January 26

For most Australians, January 26 marks a public holiday, often celebrated with barbecues and outdoor activities. Yet, the significance of this day stays largely misunderstood. Few realize that it commemorates the raising of the Union Jack at Sydney Cove, signifying the beginning of British colonisation in Australia. Among the minority who understand the true meaning behind this date are Australia’s First Peoples who as of 30 June 2021, there were 983,700 Aboriginal and Torres Strait Islander people, being 3.8% of the total Australian population. One-third (33.1%) were under 15 years of age. The median age was 24.0 years. Three-quarters (74.5%) lived in New South Wales, Queensland and Western Australia. For the majority of First Peoples of Australia 26 January is the day on which the invasion of our land’s began.

While the majority of Australia’s population relish the festivities without clarity on what exactly they’re celebrating, The First Peoples of Australia come together in a celebration of our survival. As the First Peoples of the continent and nearby islands now known collectively as Australia, we have survived the massacres, the stolen generations, the so called protectionist and assimilationist policies.

My journey to understand my roots has supported my family discover our origins, yet reclaiming our heritage, language, and identity still is a distant dream. But there’s hope in the next generation. My now adult children are well-versed in our family’s history, the proudly identifies as First Peoples, embracing their heritage and their crucial roles in Australian society. They are seeing an awakening among Non-Indigenous Australians—an evolving awareness of Australia’s comprehensive history and its lasting legacies.

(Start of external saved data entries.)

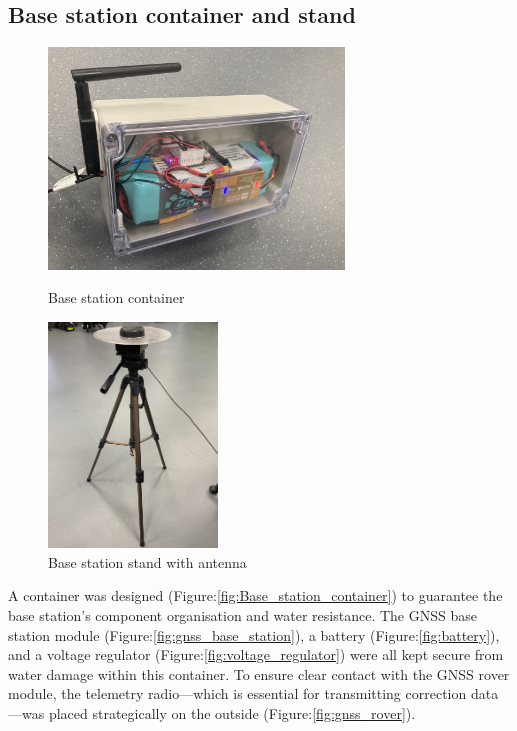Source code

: \documentclass{report}
\begin{document}
\subsection{Base station container and stand}
\begin{figure}[H]
  \begin{minipage}{.5\textwidth}
    \centering
    \includegraphics[width=0.7\textwidth]{Pictures/base_station_box.png}
    \caption{Base station container}
    \label{fig:Base_station_container}
  \end{minipage}
  \begin{minipage}{.5\textwidth}
    \centering
    \includegraphics[width=0.4\textwidth]{Pictures/base_station_stand.jpg}
    \caption{Base station stand with antenna}
    \label{fig:Base_station_stand}
  \end{minipage}
\end{figure}
A container was designed (Figure:\ref{fig:Base_station_container}) to guarantee
the base station's component organisation and water resistance. The GNSS base
station module (Figure:\ref{fig:gnss_base_station}), a battery
(Figure:\ref{fig:battery}), and a voltage regulator
(Figure:\ref{fig:voltage_regulator}) were all kept secure from water damage
within this container. To ensure clear contact with the GNSS rover module, the
telemetry radio—which is essential for transmitting correction data—was placed
strategically on the outside (Figure:\ref{fig:gnss_rover}).
\end{document}
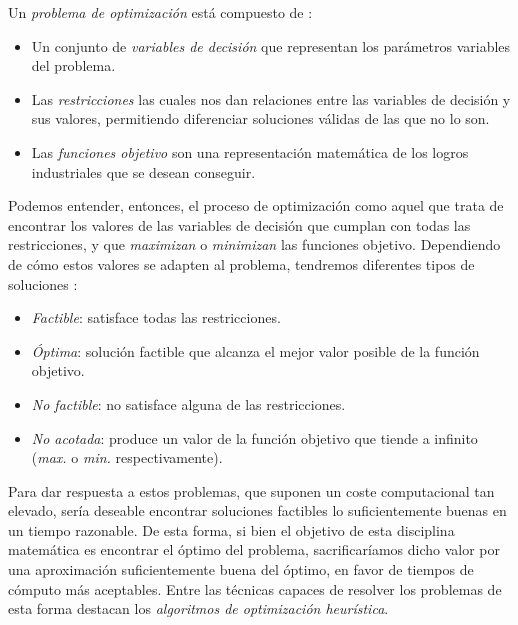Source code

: \documentclass[12pt,a4paper]{book}
\begin{document}
Un \textsl{problema de optimización} está compuesto de \cite{e_besada_optimizacion_nodate}: 
\begin{itemize}
	\item Un conjunto de \textsl{variables de decisión} que representan los parámetros variables del problema.  
	\item Las \textsl{restricciones} las cuales nos dan relaciones entre las variables de decisión y sus valores, permitiendo diferenciar soluciones válidas de las que no lo son.   
	\item Las \textsl{funciones objetivo} son una representación matemática de los logros industriales que se desean conseguir.
\end{itemize}

Podemos entender, entonces, el proceso de optimización como aquel que trata de encontrar los valores de las variables de decisión que cumplan con todas las restricciones, y que \textsl{maximizan} o \textsl{minimizan} las funciones objetivo. Dependiendo de cómo estos valores se adapten al problema, tendremos diferentes tipos de soluciones \cite{e_besada_optimizacion_nodate}:
 
\begin{itemize}
	\item \textsl{Factible}: satisface todas las restricciones.
	\item \textsl{Óptima}: solución factible que alcanza el mejor valor posible de la función objetivo.
	\item \textsl{No factible}: no satisface alguna de las restricciones.
	\item \textsl{No acotada}: produce un valor de la función objetivo que tiende a infinito (\textsl{max.} o \textsl{min.} respectivamente).
\end{itemize}

Para dar respuesta a estos problemas, que suponen un coste computacional tan elevado, sería deseable encontrar soluciones factibles lo suficientemente buenas en un tiempo razonable. De esta forma, si bien el objetivo de esta disciplina matemática es encontrar el óptimo del problema, sacrificaríamos dicho valor por una aproximación suficientemente buena del óptimo, en favor de tiempos de cómputo más aceptables. Entre las técnicas capaces de resolver los problemas de esta forma destacan los \textsl{algoritmos de optimización heurística}. 
\end{document}

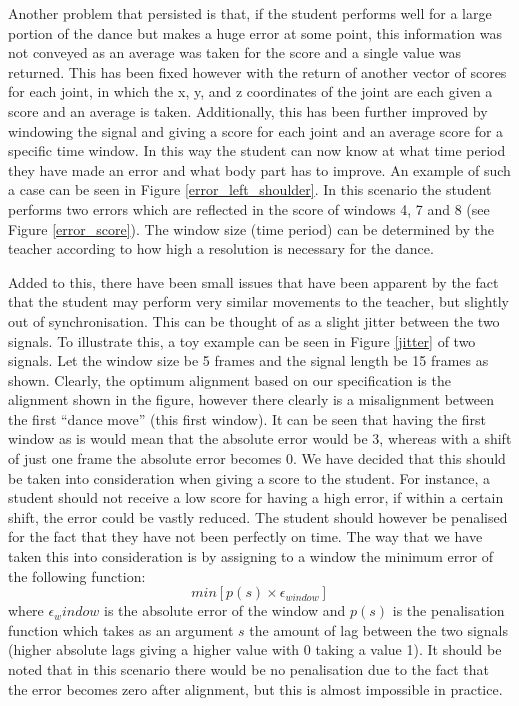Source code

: \documentclass[11pt,a4paper]{article}
\begin{document}
\noindent
Another problem that persisted is that, if the student performs well for a large portion of the dance but makes a huge error at some point, this information was not conveyed as an average was taken for the score and a single value was returned. This has been fixed however with the return of another vector of scores for each joint, in which the x, y, and z coordinates of the joint are each given a score and an average is taken. Additionally, this has been further improved by windowing the signal and giving a score for each joint and an average score for a specific time window. In this way the student can now know at what time period they have made an error and what body part has to improve. An example of such a case can be seen in Figure \ref{error_left_shoulder}. In this scenario the student performs two errors which are reflected in the score of windows 4, 7 and 8 (see Figure \ref{error_score}). The window size (time period) can be determined by the teacher according to how high a resolution is necessary for the dance.
 
\noindent
Added to this, there have been small issues that have been apparent by the fact that the student may perform very similar movements to the teacher, but slightly out of synchronisation. This can be thought of as a slight jitter between the two signals. To illustrate this, a toy example can be seen in Figure \ref{jitter} of two signals. Let the window size be 5 frames and the signal length be 15 frames as shown. Clearly, the optimum alignment based on our specification is the alignment shown in the figure, however there clearly is a misalignment between the first ``dance move'' (this first window). It can be seen that having the first window as is would mean that the absolute error would be 3, whereas with a shift of just one frame the absolute error becomes 0. We have decided that this should be taken into consideration when giving a score to the student. For instance, a student should not receive a low score for having a high error, if within a certain shift, the error could be vastly reduced. The student should however be penalised for the fact that they have not been perfectly on time. The way that we have taken this into consideration is by assigning to a window the minimum error of the following function:
\begin{equation}
min\left[p(s) \times \epsilon_{window}\right]
\end{equation}
where $\epsilon_window$ is the absolute error of the window and $p(s)$ is the penalisation function which takes as an argument $s$ the amount of lag between the two signals (higher absolute lags giving a higher value with 0 taking a value 1). It should be noted that in this scenario there would be no penalisation due to the fact that the error becomes zero after alignment, but this is almost impossible in practice. 
\end{document}
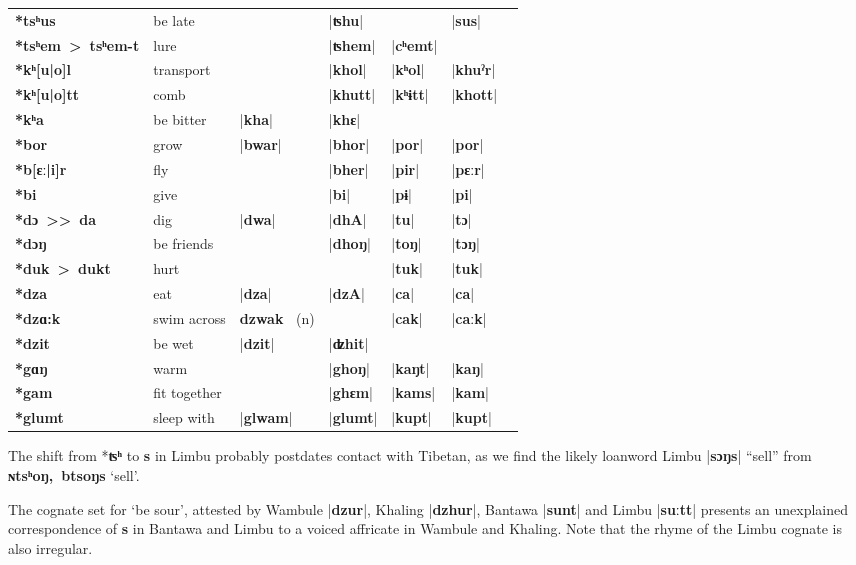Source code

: \documentclass[oldfontcommands,oneside,a4paper,11pt]{article}
\newcommand{\ipa}[1]{\textbf{{\phon\mbox{#1}}}} %
\newcommand{\dhatu}[2]{|\ipa{#1}| ``#2''}
\newcommand{\dhat}[1]{|\ipa{#1}|}
\begin{document}
\begin{table}[H]
\begin{tabular}{lllllll}
\ipa{*tsʰus} &	be late &	&	\dhat{ʦhu} &	&	\dhat{sus} &	\\
\ipa{*tsʰem > tsʰem-t} &	lure &	&	\dhat{ʦhem} &	\dhat{cʰemt} &	&	\\
\midrule
\ipa{*kʰ[u|o]l} &	transport &	&	\dhat{khol} &	\dhat{kʰol} &	\dhat{khuˀr} &	\\
\ipa{*kʰ[u|o]tt} &	comb &	&	\dhat{khutt} &	\dhat{kʰɨtt} &	\dhat{khott} &	\\
\ipa{*kʰa} &	be bitter &	\dhat{kha} &	\dhat{khɛ} &	&	&	\\
\midrule
\ipa{*bor} &	grow &	\dhat{bwar} &	\dhat{bhor} &	\dhat{por} &	\dhat{por} &	\\
\ipa{*b[ɛː|i]r} &	fly &	&	\dhat{bher} &	\dhat{pir} &	\dhat{pɛːr} &	\\
\ipa{*bi} &	give &	&	\dhat{bi} &	\dhat{pɨ} &	\dhat{pi} &	\\
\midrule
\ipa{*dɔ >{}>  da} &	dig &	\dhat{dwa} &	\dhat{dhA} &	\dhat{tu} &	\dhat{tɔ} &	\\
\ipa{*dɔŋ} &	be friends &	&	\dhat{dhoŋ} &	\dhat{toŋ} &	\dhat{tɔŋ} &	\\
\ipa{*duk > dukt} &	hurt &	&	&	\dhat{tuk} &	\dhat{tuk} &	\\
\midrule				
\ipa{*dza} &	eat &	\dhat{dza} &	\dhat{dzA} &	\dhat{ca} &	\dhat{ca} &	\\
\ipa{*dzɑ:k} &	swim across &	\ipa{dzwak } (n) &	&	\dhat{cak} &	\dhat{caːk} &	\\
\ipa{*dzit} &	be wet &	\dhat{dzit}   &	\dhat{ʣhit} &	&	&	\\
\midrule		
\ipa{*gɑŋ} &	warm &	&	\dhat{ghoŋ} &	\dhat{kaŋt} &	\dhat{kaŋ} &	\\
\ipa{*gam} &	fit together &	&	\dhat{ghɛm} &	\dhat{kams} &	\dhat{kam} &	\\
\ipa{*glumt} &	sleep with &	\dhat{glwam} &	\dhat{glumt} &	\dhat{kupt} &	\dhat{kupt} &	\\
\bottomrule
\end{tabular}
\end{table}

The shift from *\ipa{ʦʰ} to \ipa{s} in Limbu probably postdates contact with Tibetan, as we find the likely loanword Limbu \dhatu{sɔŋs}{sell} from \ipa{ɴtsʰoŋ, btsoŋs} `sell'.


The cognate set for `be sour', attested by Wambule |\ipa{dzur}|, Khaling |\ipa{dzhur}|, Bantawa |\ipa{sunt}| and Limbu |\ipa{suːtt}| presents an unexplained correspondence of \ipa{s} in Bantawa and Limbu to a voiced affricate in Wambule and Khaling. Note that the rhyme of the Limbu cognate is also irregular.
\end{document}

However, as each new generation appears, and conversations still revolve around achieving equity for the original custodians of this land, my aspirations for the challenging work to be conducted still seems thousands of kilometres away. Especially after the strength of the no vote in the October 2023 referendum. I envision my grandchildren not only knowing their history and cherishing their legacy but also living in a society where equity isn’t still a dream for First Peoples communities.